Dans sa chronique pour Radio Nova, Guillaume Duval revient sur les ressorts écologiques de la hausse du prix des matières premières.
L'inflation a atteint un niveau record en décembre dernier depuis 2008. Est-ce inquiétant ?
Oui, ce n'est pas rassurant. Les prix ont augmenté de 1,8 % en rythme annuel. Principalement du fait de la hausse des prix de l'énergie - +12,5 % sur un an - et des produits frais - + 9,4 % par rapport à décembre 2009. Par contre les autres prix, ce qu'on appelle l'inflation sous jacente, continuent d'évoluer très lentement.
1,8 % ce n'est quand même pas encore une inflation très élevée…
En effet.

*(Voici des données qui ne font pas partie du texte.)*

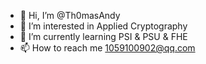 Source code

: - 👋 Hi, I’m @Th0masAndy
- 👀 I’m interested in Applied Cryptography 
- 🌱 I’m currently learning PSI & PSU & FHE
- 📫 How to reach me 1059100902@qq.com


<!---
Th0masAndy/Th0masAndy is a ✨ special ✨ repository because its `README.md` (this file) appears on your GitHub profile.
You can click the Preview link to take a look at your changes.
--->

Ce niveau reste même encore sensiblement inférieur au seuil de 2 % fixé par la Banque centrale européenne. Mais, en 2009, au cœur de la crise, l'inflation avait été négative durant plusieurs mois. Et comme les salaires de ceux qui avaient conservé un emploi - la grande majorité malgré tout - ont continué d'augmenter du fait des hausses négociées en 2008, les ménages ont paradoxalement enregistré durant cette période des gains de pouvoir d'achat relativement importants. Ce qui avait beaucoup contribué à amortir le choc de la crise.
Mais maintenant c'en est fini des gains de pouvoir d'achat…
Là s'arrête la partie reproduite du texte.